LWN.net Logo

Fedora ponders Software Collections

By Jake Edge
December 20, 2012

A feature in Red Hat Enterprise Linux (RHEL) that supports multiple, parallel installations of programming languages and other normally system-wide tools was recently discussed on the fedora-devel mailing list. Matthew Miller, who recently started as the Fedora cloud architect, raised the idea of bringing Software Collections from RHEL to Fedora. The idea behind Software Collections is interesting, but no clear consensus on how appropriate they might be for Fedora emerged. As with many Fedora discussions of late, this one at least partly comes back to the question of the role that the distribution is meant to fill.

The problem that Miller initially presented is particularly acute in the Ruby and Java worlds, though Python and other tools (e.g. databases) sometimes suffer from it as well. Various packages may depend on different versions of the underlying tools, which makes it difficult to have them coexist on the same system. As an example he noted that the Fedora packages for the Puppet configuration management tool are broken because the Fedora Ruby version is too new. One way to solve that problem is to have multiple Ruby versions available that can be installed in parallel and chosen at runtime. That's exactly the problem that Software Collections sets out to solve.
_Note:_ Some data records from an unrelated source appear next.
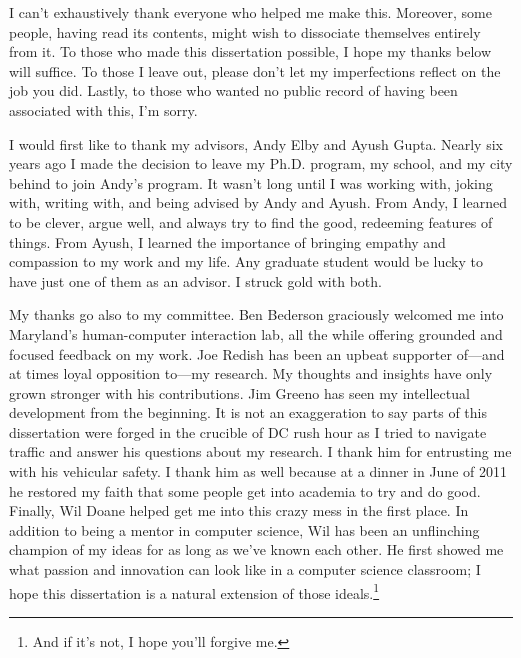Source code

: I can't exhaustively thank everyone who helped me make this. Moreover,
some people, having read its contents, might wish to dissociate
themselves entirely from it. To those who made this dissertation
possible, I hope my thanks below will suffice. To those I leave out,
please don't let my imperfections reflect on the job you did. Lastly, to
those who wanted no public record of having been associated with this,
I'm sorry.

I would first like to thank my advisors, Andy Elby and Ayush Gupta.
Nearly six years ago I made the decision to leave my Ph.D. program, my
school, and my city behind to join Andy's program. It wasn't long until
I was working with, joking with, writing with, and being advised by Andy
and Ayush. From Andy, I learned to be clever, argue well, and always try
to find the good, redeeming features of things. From Ayush, I learned
the importance of bringing empathy and compassion to my work and my
life. Any graduate student would be lucky to have just one of them as an
advisor. I struck gold with both.

My thanks go also to my committee. Ben Bederson graciously welcomed me
into Maryland's human-computer interaction lab, all the while offering
grounded and focused feedback on my work. Joe Redish has been an upbeat
supporter of---and at times loyal opposition to---my research. My
thoughts and insights have only grown stronger with his contributions.
Jim Greeno has seen my intellectual development from the beginning. It
is not an exaggeration to say parts of this dissertation were forged in
the crucible of DC rush hour as I tried to navigate traffic and answer
his questions about my research. I thank him for entrusting me with his
vehicular safety. I thank him as well because at a dinner in June of
2011 he restored my faith that some people get into academia to try and
do good. Finally, Wil Doane helped get me into this crazy mess in the
first place. In addition to being a mentor in computer science, Wil has
been an unflinching champion of my ideas for as long as we've known each
other. He first showed me what passion and innovation can look like in a
computer science classroom; I hope this dissertation is a natural
extension of those ideals.\footnote{And if it's not, I hope you'll
  forgive me.}


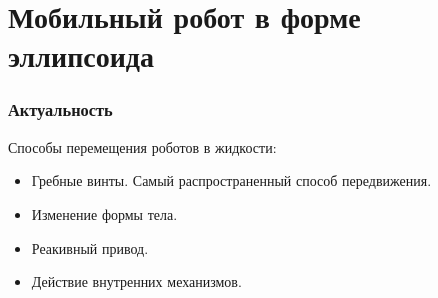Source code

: 

\section{Мобильный робот в форме эллипсоида}
\small


\begin{frame}
\frametitle{Актуальность}
	Способы перемещения роботов в жидкости:
	\begin{itemize}
		\item Гребные винты. Самый распространенный способ передвижения.
		\item Изменение формы тела. 
		\item Реакивный привод.
		\item Действие внутренних механизмов.		
	\end{itemize}	

	\begin{minipage}[t]{0.47\linewidth}
	\end{minipage}
	\hfill
	\begin{minipage}[t]{0.47\linewidth}
	\end{minipage}	
	\vspace{3mm}
	
	\begin{minipage}[t]{0.47\linewidth}
	\end{minipage}
	\hfill
	\begin{minipage}[t]{0.47\linewidth}
	\end{minipage}

\end{frame}	
	

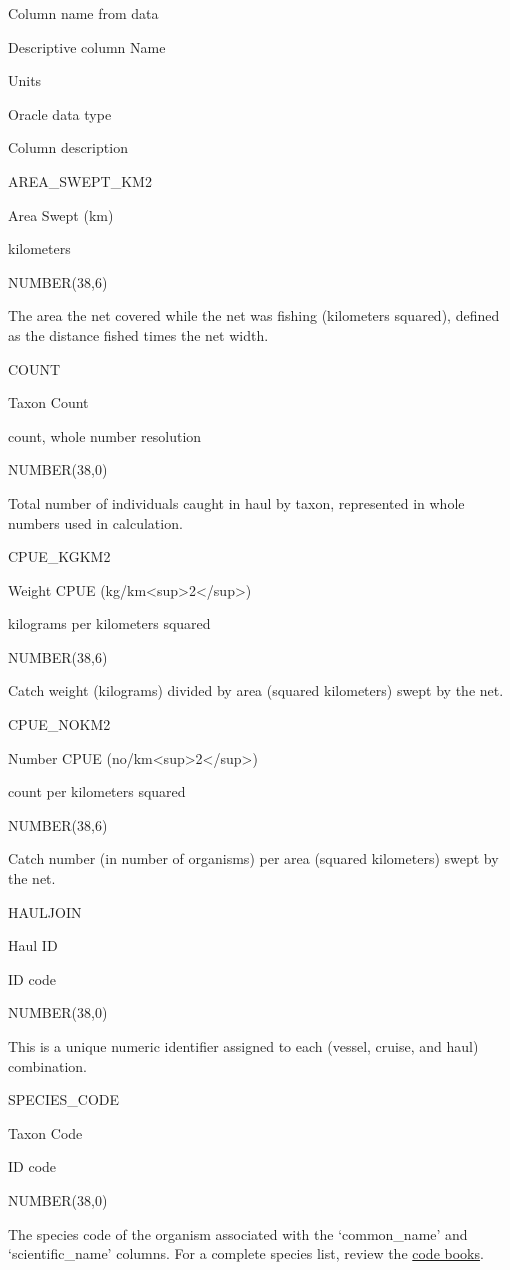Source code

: \documentclass[
  letterpaper,
  oneside,
  open=any]{scrbook}
\begin{document}
Column name from data

Descriptive column Name

Units

Oracle data type

Column description

AREA\_SWEPT\_KM2

Area Swept (km)

kilometers

NUMBER(38,6)

The area the net covered while the net was fishing (kilometers squared),
defined as the distance fished times the net width.

COUNT

Taxon Count

count, whole number resolution

NUMBER(38,0)

Total number of individuals caught in haul by taxon, represented in
whole numbers used in calculation.

CPUE\_KGKM2

Weight CPUE (kg/km\textless sup\textgreater2\textless/sup\textgreater)

kilograms per kilometers squared

NUMBER(38,6)

Catch weight (kilograms) divided by area (squared kilometers) swept by
the net.

CPUE\_NOKM2

Number CPUE (no/km\textless sup\textgreater2\textless/sup\textgreater)

count per kilometers squared

NUMBER(38,6)

Catch number (in number of organisms) per area (squared kilometers)
swept by the net.

HAULJOIN

Haul ID

ID code

NUMBER(38,0)

This is a unique numeric identifier assigned to each (vessel, cruise,
and haul) combination.

SPECIES\_CODE

Taxon Code

ID code

NUMBER(38,0)

The species code of the organism associated with the `common\_name' and
`scientific\_name' columns. For a complete species list, review the
\href{https://www.fisheries.noaa.gov/resource/document/groundfish-survey-species-code-manual-and-data-codes-manual}{code
books}.
\end{document}

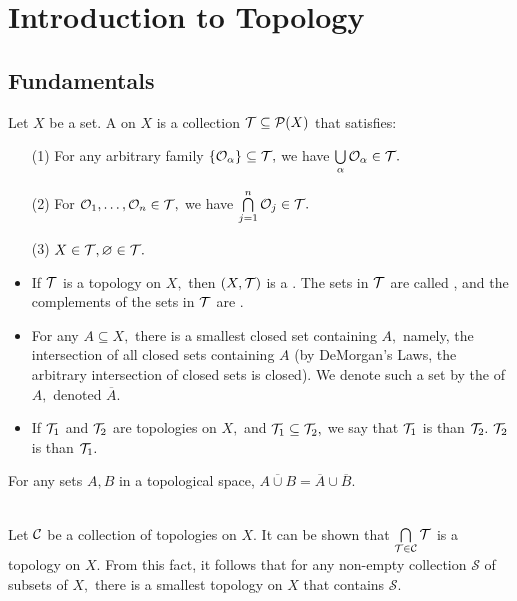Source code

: \chapter{Introduction to Topology}
\section{Fundamentals}
\begin{defn}
Let $X$ be a set. A  on $X$ is a collection $\mathcal{T}\subseteq\mathcal{P}(X)$ that satisfies:
\begin{enumerate}
\item[(1)] For any arbitrary family $\{\mathcal{O}_{\alpha}\}\subseteq\mathcal{T},$ we have $\bigcup\limits_{\alpha}\mathcal{O}_{\alpha} \in\mathcal{T}.$
\item[(2)] For $\mathcal{O}_1,\hdots,\mathcal{O}_n\in\mathcal{T},$ we have $\bigcap\limits_{j=1}^n \mathcal{O}_j\in\mathcal{T}.$
\item[(3)] $X\in\mathcal{T}, \varnothing\in\mathcal{T}.$
\end{enumerate}
\end{defn}

\begin{defn}
\begin{itemize}
\item If $\mathcal{T}$ is a topology on $X,$ then $(X,\mathcal{T})$ is a . The sets in $\mathcal{T}$ are called , and the complements of the sets in $\mathcal{T}$ are .
\item For any $A\subseteq X,$ there is a smallest closed set containing $A,$ namely, the intersection of all closed sets containing $A$ (by DeMorgan's Laws, the arbitrary intersection of closed sets is closed). We denote such a set by the  of $A,$ denoted $\overline{A}.$
\item If $\mathcal{T}_1$ and $\mathcal{T}_2$ are topologies on $X,$ and $\mathcal{T}_1\subseteq\mathcal{T}_2,$ we say that $\mathcal{T}_1$ is  than $\mathcal{T}_2.$ $\mathcal{T}_2$ is  than $\mathcal{T}_1.$
\end{itemize}
\end{defn}

\begin{prop}
For any sets $A,B$ in a topological space, $\overline{A\cup B}=\overline{A}\cup\overline{B}.$ \\ \\
\end{prop}

\noindent Let $\mathcal{C}$ be a collection of topologies on $X.$ It can be shown that $\bigcap\limits_{\mathcal{T}\in\mathcal{C}}\mathcal{T}$ is a topology on $X.$ From this fact, it follows that for any non-empty collection $\mathcal{S}$ of subsets of $X,$ there is a smallest topology on $X$ that contains $\mathcal{S}.$

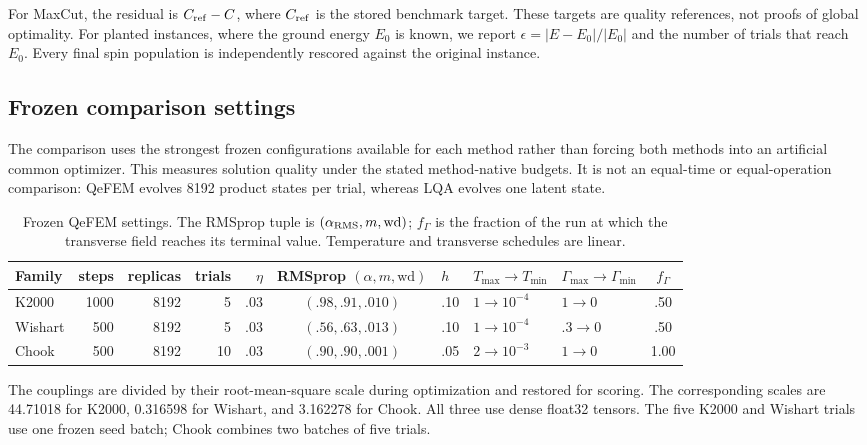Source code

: \documentclass[
  aps,
  prx,
  reprint,
  amsmath,
  amssymb,
  groupedaddress,
  nofootinbib,
  floatfix,
  longbibliography
]{revtex4-2}
\newcommand{\qefem}{QeFEM}
\newcommand{\lqa}{\textsc{LQA}}
\begin{document}
For MaxCut, the residual is $C_{\rm ref}-C$, where $C_{\rm ref}$ is the stored
benchmark target.  These targets are quality references, not proofs of global
optimality.  For planted instances, where the ground energy $E_0$ is known,
we report $\epsilon=|E-E_0|/|E_0|$ and the number of trials that reach $E_0$.
Every final spin population is independently rescored against the original
instance.

\subsection{Frozen comparison settings}

The comparison uses the strongest frozen configurations available for each
method rather than forcing both methods into an artificial common optimizer.
This measures solution quality under the stated method-native budgets.  It is
not an equal-time or equal-operation comparison: \qefem{} evolves 8192 product
states per trial, whereas \lqa{} evolves one latent state.

\begin{table}[t]
\caption{Frozen \qefem{} settings.  The RMSprop tuple is
$(\alpha_{\rm RMS},m,\mathrm{wd})$; $f_\Gamma$ is the fraction of the run at
which the transverse field reaches its terminal value.  Temperature and
transverse schedules are linear.}
\label{tab:qefem-settings}
\centering
\small
\setlength{\tabcolsep}{4.2pt}
\begin{tabular}{lrrrrclllc}
\toprule
Family & steps & replicas & trials & $\eta$ & RMSprop $(\alpha,m,\mathrm{wd})$ & $h$ & $T_{\max}\to T_{\min}$ & $\Gamma_{\max}\to\Gamma_{\min}$ & $f_\Gamma$ \\
\midrule
K2000  & 1000 & 8192 & 5  & .03 & $(.98,.91,.010)$ & .10 & $1\to10^{-4}$ & $1\to0$ & .50 \\
Wishart& 500  & 8192 & 5  & .03 & $(.56,.63,.013)$ & .10 & $1\to10^{-4}$ & $.3\to0$ & .50 \\
Chook  & 500  & 8192 & 10 & .03 & $(.90,.90,.001)$ & .05 & $2\to10^{-3}$ & $1\to0$ & 1.00 \\
\bottomrule
\end{tabular}
\end{table}

The couplings are divided by their root-mean-square scale during optimization
and restored for scoring.  The corresponding scales are 44.71018 for K2000,
0.316598 for Wishart, and 3.162278 for Chook.  All three use dense float32
tensors.  The five K2000 and Wishart trials use one frozen seed batch; Chook
combines two batches of five trials.
\end{document}
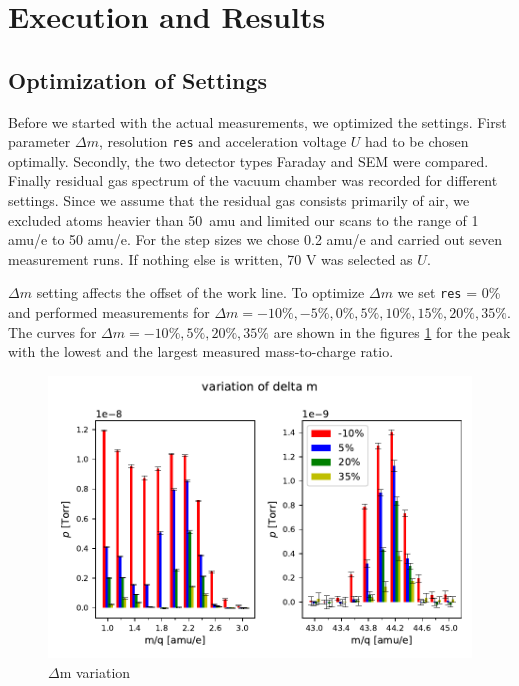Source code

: \newpage
\section{Execution and Results} \label{sec:results}
    \subsection{Optimization of Settings}
    Before we started with the actual measurements, we optimized the settings.
    First parameter $\Delta m$, resolution \texttt{res} and acceleration voltage $U$ had to be chosen optimally. Secondly, the two detector types Faraday and SEM were compared. Finally residual gas spectrum of the vacuum chamber was recorded for different settings. Since we assume that the residual gas consists primarily of air, we excluded atoms heavier than 50~amu and limited our scans to the range of 1 amu/e to 50 amu/e. For the step sizes we chose 0.2 amu/e and carried out seven measurement runs. If nothing else is written, 70 V was selected as $U$.
    
    $\Delta m$ setting affects the offset of the work line. To optimize $\Delta m$ we set \texttt{res} = 0\% and performed measurements for $\Delta m = -10\%, -5\%, 0\%, 5\%, 10\%, 15\%, 20\%, 35\%$.  The curves for $\Delta m = -10\%, 5\%, 20\%, 35\%$ are shown in the figures \ref{fig:delta_m_variation} for the peak with the lowest and the largest measured mass-to-charge ratio.
    
    \begin{figure}[h!]
        \centering
        \includegraphics[width=1 \textwidth]{Report/DataResultsPlots/delta m_variation_h2_and_co2.pdf}
        \caption{$\Delta$m variation}
        \label{fig:delta_m_variation}
    \end{figure}
    
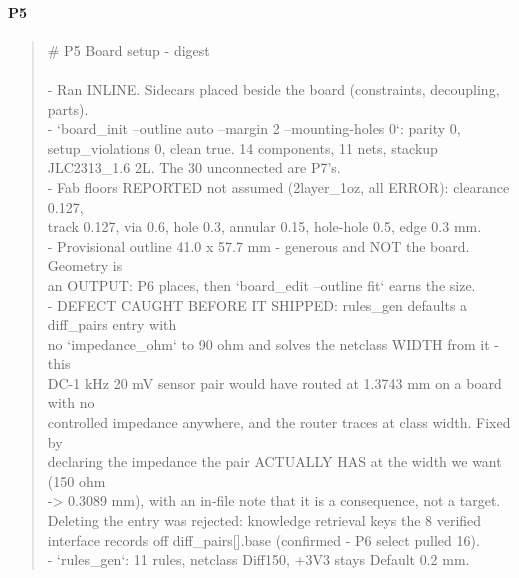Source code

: \documentclass[11pt,a4paper]{article}
\begin{document}
\paragraph*{P5}
\begin{quote}\small\ttfamily\raggedright
\# P5 Board setup - digest\\
~\\
- Ran INLINE. Sidecars placed beside the board (constraints, decoupling, parts).\\
- `board\_init --outline auto --margin 2 --mounting-holes 0`: parity 0,\\
  setup\_violations 0, clean true. 14 components, 11 nets, stackup\\
  JLC2313\_1.6 2L. The 30 unconnected are P7's.\\
- Fab floors REPORTED not assumed (2layer\_1oz, all ERROR): clearance 0.127,\\
  track 0.127, via 0.6, hole 0.3, annular 0.15, hole-hole 0.5, edge 0.3 mm.\\
- Provisional outline 41.0 x 57.7 mm - generous and NOT the board. Geometry is\\
  an OUTPUT: P6 places, then `board\_edit --outline fit` earns the size.\\
- DEFECT CAUGHT BEFORE IT SHIPPED: rules\_gen defaults a diff\_pairs entry with\\
  no `impedance\_ohm` to 90 ohm and solves the netclass WIDTH from it - this\\
  DC-1 kHz 20 mV sensor pair would have routed at 1.3743 mm on a board with no\\
  controlled impedance anywhere, and the router traces at class width. Fixed by\\
  declaring the impedance the pair ACTUALLY HAS at the width we want (150 ohm\\
  -\textgreater{} 0.3089 mm), with an in-file note that it is a consequence, not a target.\\
  Deleting the entry was rejected: knowledge retrieval keys the 8 verified\\
  interface records off diff\_pairs{[}{]}.base (confirmed - P6 select pulled 16).\\
- `rules\_gen`: 11 rules, netclass Diff150, +3V3 stays Default 0.2 mm.
\end{quote}
\end{document}
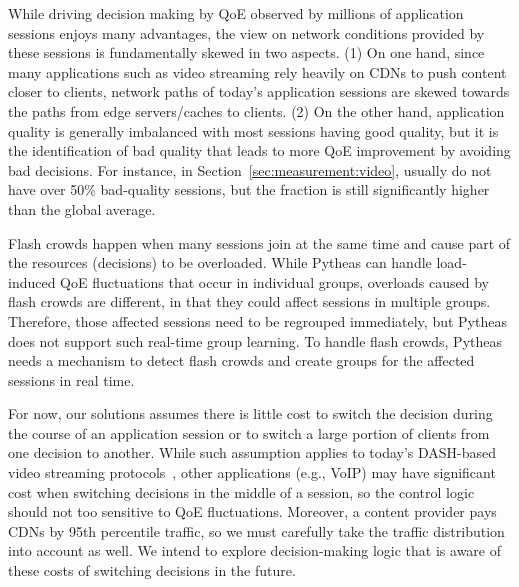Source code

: While driving decision making by QoE observed by
millions of application sessions enjoys many advantages, 
the view on network conditions provided by these sessions
is fundamentally skewed in two aspects.
(1) On one hand, since many applications 
such as video streaming rely
heavily on CDNs to push content closer to clients, 
network paths of today's application sessions are skewed 
towards the paths from edge servers/caches to clients.
(2) On the other hand, application quality is generally 
imbalanced with most sessions having good quality, but it is 
the identification of bad quality that leads to more 
QoE improvement by avoiding bad decisions.
For instance, in Section~\ref{sec:measurement:video}, 
\problemclusters 
usually do not have over 50\% bad-quality sessions, 
but the fraction is still significantly higher than the 
global average.


Flash crowds happen when many sessions join at the same 
time and cause part of the resources (decisions) to be overloaded.
While Pytheas can handle load-induced QoE fluctuations that occur 
in individual groups, overloads caused by flash crowds are different, in 
that they could affect sessions in multiple groups. Therefore, those 
affected sessions need to be regrouped immediately, but Pytheas 
does not support such real-time group learning. 
To handle flash crowds, Pytheas needs a mechanism to detect flash 
crowds and create groups for the affected sessions in real time.



For now, our solutions assumes there is little cost to switch the decision
during the course of an application session or to
switch a large portion of clients from one decision to another. 
While such assumption applies to today's DASH-based video 
streaming protocols~\cite{dash-standard}, other applications (e.g., VoIP) 
may have significant cost when switching decisions in the middle of a 
session, so the control logic should not too sensitive to QoE fluctuations.
Moreover, a content provider pays CDNs by 95th percentile traffic, 
so we must carefully take the traffic distribution into account as well.
We intend to explore decision-making logic that is 
aware of these costs of switching decisions in the future.


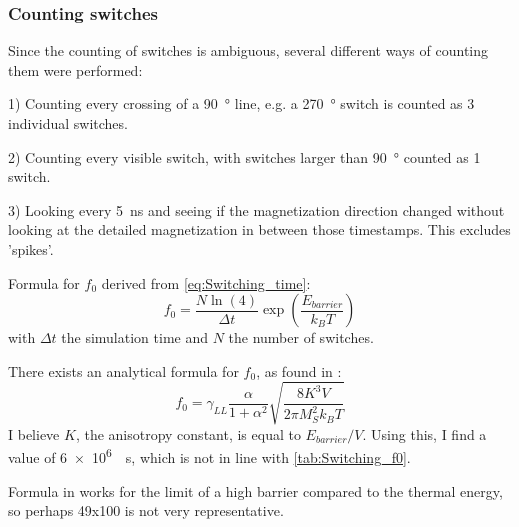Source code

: \documentclass[10pt,a4paper]{article}
\begin{document}
\subsubsection{Counting switches}
Since the counting of switches is ambiguous, several different ways of counting them were performed:

1) Counting every crossing of a \SI{90}{\degree} line, e.g. a \SI{270}{\degree} switch is counted as 3 individual switches.

2) Counting every visible switch, with switches larger than \SI{90}{\degree} counted as 1 switch.

3) Looking every \SI{5}{\nano\second} and seeing if the magnetization direction changed without looking at the detailed magnetization in between those timestamps. This excludes 'spikes'.

Formula for $f_0$ derived from \eqref{eq:Switching_time}:
\begin{equation*}
    f_0 = \frac{N \ln(4)}{\Delta t} \exp(\frac{E_{barrier}}{k_B T})
\end{equation*}
with $\Delta t$ the simulation time and $N$ the number of switches.

There exists an analytical formula for $f_0$, as found in \cite{LEL-17b, MuMax3}:
\begin{equation}
    f_0 = \gamma_{LL} \frac{\alpha}{1+\alpha^2} \sqrt{\frac{8 K^3 V}{2 \pi M_S^2 k_B T}}
\end{equation}
I believe $K$, the anisotropy constant, is equal to $E_{barrier}/V$. Using this, I find a value of \SI{6e6}{\per\second}, which is not in line with \cref{tab:Switching_f0}.

Formula in \cite{MuMax3} works for the limit of a high barrier compared to the
thermal energy, so perhaps 49x100 is not very representative.
\end{document}
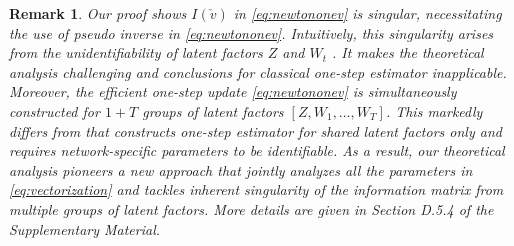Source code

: \documentclass[12pt]{article}
\newtheorem{remark}{Remark}
\begin{document}
\begin{remark}\label{rm:onestepiv}
Our proof shows $I(\check{v})$ in \eqref{eq:newtononev}  is singular, necessitating the use of pseudo inverse in \eqref{eq:newtononev}. Intuitively, this  singularity arises from the unidentifiability of latent factors $Z$ and $W_t$ \citep{little2010parameter}. 
It makes the theoretical analysis challenging and conclusions for classical one-step estimator \citep{van2000asymptotic} inapplicable. 
Moreover, the efficient one-step update \eqref{eq:newtononev} is simultaneously  constructed for $1+T$ groups of 
  latent factors $[Z,W_1,\ldots, W_T]$.  
 This markedly differs from \cite{he2023semiparametric} that constructs one-step estimator for shared latent factors only and  requires network-specific parameters to be identifiable.  
As a result, our theoretical analysis pioneers a new approach that jointly analyzes 
all the parameters in \eqref{eq:vectorization}  and  tackles inherent singularity of the information matrix from multiple groups of latent factors. More details are given in  Section D.5.4 of the Supplementary Material. 
\end{remark} 
\end{document}
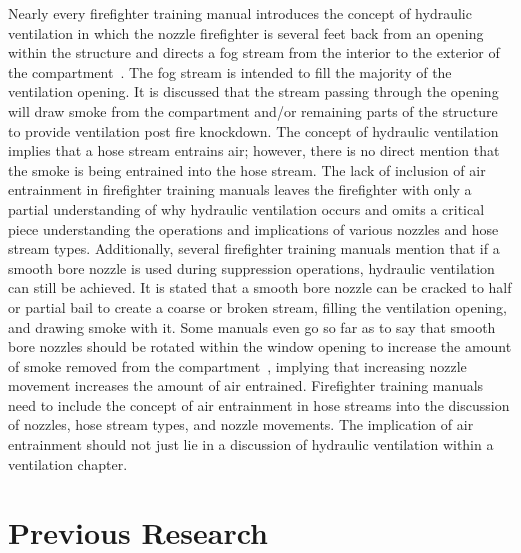 \documentclass[12pt,oneside]{book}
\begin{document}
Nearly every firefighter training manual introduces the concept of hydraulic ventilation in which the nozzle firefighter is several feet back from an opening within the structure and directs a fog stream from the interior to the exterior of the compartment~\cite{Essentials6,FEHandbook}. The fog stream is intended to fill the majority of the ventilation opening. It is discussed that the stream passing through the opening will draw smoke from the compartment and/or remaining parts of the structure to provide ventilation post fire knockdown. The concept of hydraulic ventilation implies that a hose stream entrains air; however, there is no direct mention that the smoke is being entrained into the hose stream. The lack of inclusion of air entrainment in firefighter training manuals leaves the firefighter with only a partial understanding of why hydraulic ventilation occurs and omits a critical piece understanding the operations and implications of various nozzles and hose stream types. Additionally, several firefighter training manuals mention that if a smooth bore nozzle is used during suppression operations, hydraulic ventilation can still be achieved. It is stated that a smooth bore nozzle can be cracked to half or partial bail to create a coarse or broken stream, filling the ventilation opening, and drawing smoke with it. Some manuals even go so far as to say that smooth bore nozzles should be rotated within the window opening to increase the amount of smoke removed from the compartment~\cite{FEHandbook}, implying that increasing nozzle movement increases the amount of air entrained. Firefighter training manuals need to include the concept of air entrainment in hose streams into the discussion of nozzles, hose stream types, and nozzle movements. The implication of air entrainment should not just lie in a discussion of hydraulic ventilation within a ventilation chapter.

\section*{Previous Research}
\end{document}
A Software Collection (SC) uses the same packaging tools (RPM, Yum) already used by RHEL and Fedora, but installs the packages and their dependencies in the /opt/provider hierarchy. The provider piece is a specific string assigned to a vendor, which will allow multiple software providers to share the hierarchy without name collisions. There is also an scl tool that allows choosing one or more SCs to be active when running a specific command. Whatever is needed in the environment for the particular SC will be set up by "scriptlets" that get installed with the collection and are run when the SC is selected.

As Miller notes, there is nothing inherent in Java or Ruby that leads to version-mismatch problems, instead they are caused by the expectations of developers building software using those languages. There is a strong preference for bundling various toolkits and libraries with such packages, which runs counter to the way Fedora and many other distributions do things. Red Hat Eclipse team member Alexander Kurtakov put it more bluntly:

As a Java guy I'm more and more sure that the problem is not in the packaging view but in the wrong view of developers not being capable of making an application if they don't bundle everything. You're [right] the problem is not in the languages it's in the developers :(.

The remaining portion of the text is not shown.